Agora, esta versión Station Wagon se pone deportiva. Al lujo, practicidad y espacio del Shooting Brake se añade ahora una dinámica mejorada. En esta versión AMG, el principal protagonista es el motor 5.5 V8 biturbo de 525 CV, capaz de lanzar al coche a 100 km/h en 4,4 segundos desde parado.

A las características de lujo, practicidad y espacio se añade ahora la potencia y deportividad con la que impregna AMG a todos los modelos que pasan por sus manos. Con una imagen esbelta y dinámica, la carrocería recibe nuevos componentes que afilan la estética y nos advierten que no nos encontramos ante un CLS Shooting Brake cualquiera.

El frontal está dominado por una parrilla y capó de nuevo diseño y un paragolpes con tres entradas de aire laterales que refrigeran frenos y motor. Los pasos de rueda han sido ensanchados para incrementar las vías y alojar nuevas llantas de aleación ligeras en de 19 pulgadas con medidas 255/35 en el eje delantero y 285/30 traseros. En la zaga, las cuatro salidas del sistema de escape deportivo encuentran su sitio en un nuevo difusor trasero.

Pero el plato estrella se aloja bajo el capó. El 5.5 V8 biturbo, con 525 CV y 700 Nm de par, convierten al Mercedes CLS 63 AMG Shooting Brake en uno de los familiares más rápidos del mercado. Así los 100 km/h, como decíamos, caen en sólo 4,4 segundos y la velocidad, limitada a 250 km/h, se acercaría a los 300 si no se limitase.

La caja de cambios automática es la conocida Speedshift MCT de 7 velocidades y que cuenta con cuatro modos de funcionamiento. El consumo homologado se queda en 10,1 litros a los 100, cifra muy correcta para la caballería disponible  y que se logra gracias a elementos como el Start & Stop y al modo ECO.

Para digerir bien toda la potencia y par del propulsor biturbo, al aumento de vías se añade un nuevo equipo de frenos con discos perforados de 360 milímetros de diámetro en el eje anterior así como la suspensión deportiva AMG Ride Control con tres modos de actuación y que incluye modificaciones en las caídas delantera y trasera para hacerlo más estable y seguro.

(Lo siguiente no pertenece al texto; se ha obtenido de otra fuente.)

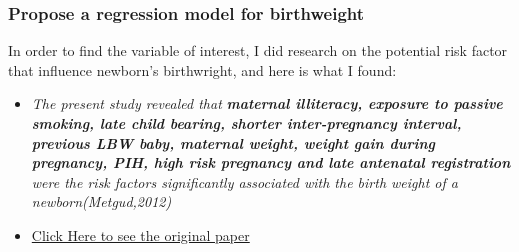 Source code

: \documentclass[]{article}
\newenvironment{Shaded}{\begin{snugshade}}{\end{snugshade}}
\newcommand{\DataTypeTok}[1]{\textcolor[rgb]{0.13,0.29,0.53}{#1}}
\newcommand{\DecValTok}[1]{\textcolor[rgb]{0.00,0.00,0.81}{#1}}
\newcommand{\KeywordTok}[1]{\textcolor[rgb]{0.13,0.29,0.53}{\textbf{#1}}}
\newcommand{\NormalTok}[1]{#1}
\newcommand{\OperatorTok}[1]{\textcolor[rgb]{0.81,0.36,0.00}{\textbf{#1}}}
\newcommand{\StringTok}[1]{\textcolor[rgb]{0.31,0.60,0.02}{#1}}
\providecommand{\tightlist}{%
  \setlength{\itemsep}{0pt}\setlength{\parskip}{0pt}}
\begin{document}
\begin{Shaded}
\end{Shaded}

\hypertarget{propose-a-regression-model-for-birthweight}{%
\subsubsection{Propose a regression model for
birthweight}\label{propose-a-regression-model-for-birthweight}}

In order to find the variable of interest, I did research on the
potential risk factor that influence newborn's birthwright, and here is
what I found:

\begin{itemize}
\tightlist
\item
  \emph{The present study revealed that} \textbf{\emph{maternal
  illiteracy, exposure to passive smoking, late child bearing, shorter
  inter-pregnancy interval, previous LBW baby, maternal weight, weight
  gain during pregnancy, PIH, high risk pregnancy and late antenatal
  registration}} \emph{were the risk factors significantly associated
  with the birth weight of a newborn(Metgud,2012)}
\item
  \href{https://www.ncbi.nlm.nih.gov/pmc/articles/PMC3390317/\#}{Click
  Here to see the original paper}
\end{itemize}
\end{document}
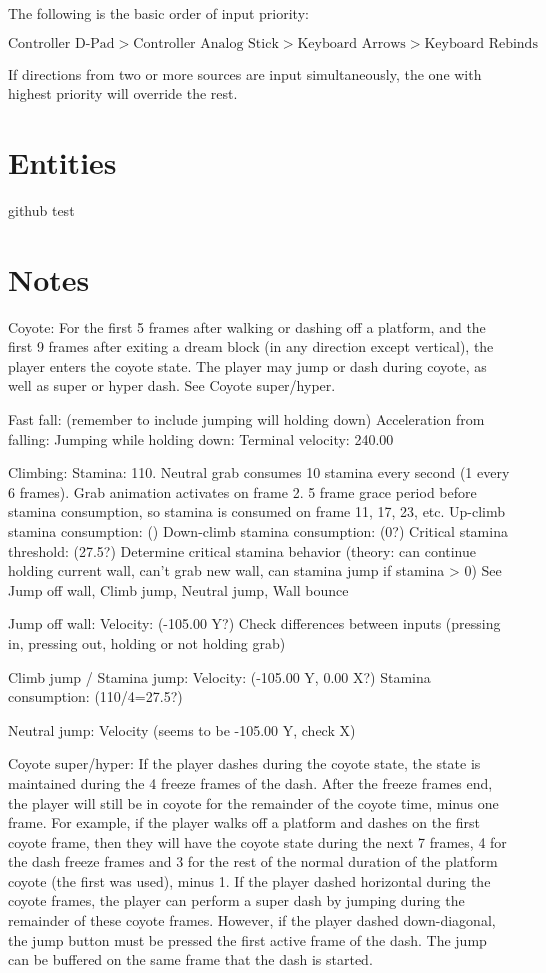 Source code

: \documentclass[oneside]{book}
\begin{document}
The following is the basic order of input priority:

$$\text{Controller D-Pad} > \text{Controller Analog Stick} > \text{Keyboard Arrows} > \text{Keyboard Rebinds}$$

If directions from two or more sources are input simultaneously, the one with highest priority will override the rest.

\chapter{Entities}

github test

\chapter{Notes}



Coyote:
For the first 5 frames after walking or dashing off a platform, and the first 9 frames after exiting a dream block (in any direction except vertical), the player enters the coyote state. The player may jump or dash during coyote, as well as super or hyper dash. See Coyote super/hyper.

Fast fall: (remember to include jumping will holding down)
Acceleration from falling:
Jumping while holding down:
Terminal velocity: 240.00



Climbing:
Stamina: 110. Neutral grab consumes 10 stamina every second (1 every 6 frames). Grab animation activates on frame 2. 5 frame grace period before stamina consumption, so stamina is consumed on frame 11, 17, 23, etc.
Up-climb stamina consumption: ()
Down-climb stamina consumption: (0?)
Critical stamina threshold: (27.5?)
Determine critical stamina behavior (theory: can continue holding current wall, can't grab new wall, can stamina jump if stamina > 0)
See Jump off wall, Climb jump, Neutral jump, Wall bounce

Jump off wall:
Velocity: (-105.00 Y?)
Check differences between inputs (pressing in, pressing out, holding or not holding grab)

Climb jump / Stamina jump:
Velocity: (-105.00 Y, 0.00 X?)
Stamina consumption: (110/4=27.5?)

Neutral jump:
Velocity (seems to be -105.00 Y, check X)

Coyote super/hyper:
If the player dashes during the coyote state, the state is maintained during the 4 freeze frames of the dash. After the freeze frames end, the player will still be in coyote for the remainder of the coyote time, minus one frame. For example, if the player walks off a platform and dashes on the first coyote frame, then they will have the coyote state during the next 7 frames, 4 for the dash freeze frames and 3 for the rest of the normal duration of the platform coyote (the first was used), minus 1. If the player dashed horizontal during the coyote frames, the player can perform a super dash by jumping during the remainder of these coyote frames. However, if the player dashed down-diagonal, the jump button must be pressed the first active frame of the dash. The jump can be buffered on the same frame that the dash is started.
\end{document}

En el interior se respira el ambiente de lujo y calidad de la marca de la estrella con ligeros detalles que lo diferencian del resto de versiones. Algunos de ellos son los asientos deportivos AMG en cuero Nappa, las molduras en fibra de carbono o  el volante y la instrumentación específica con cronómetro. Siempre podemos completarlo con extras como un sistema de sonido firmado por Bang & Olufsen de 1200 vatios, nuevos tapizados y materiales e incluso el suelo del maletero, que alcanza los 1.500 litros, en madera color cereza.

Y a quien todo esto le parezca poco, AMG también ofrece un kit de frenos carbocerámicos, diferencial trasero autoblocante, llantas de 19 pulgadas de aleación forjadas más ligeras  y elementos en fibra de carbono para el exterior.

Además, como “fin de fiesta”, está la versión limitada Edition 1, que alcanza los 557 CV y 800 Nm de par.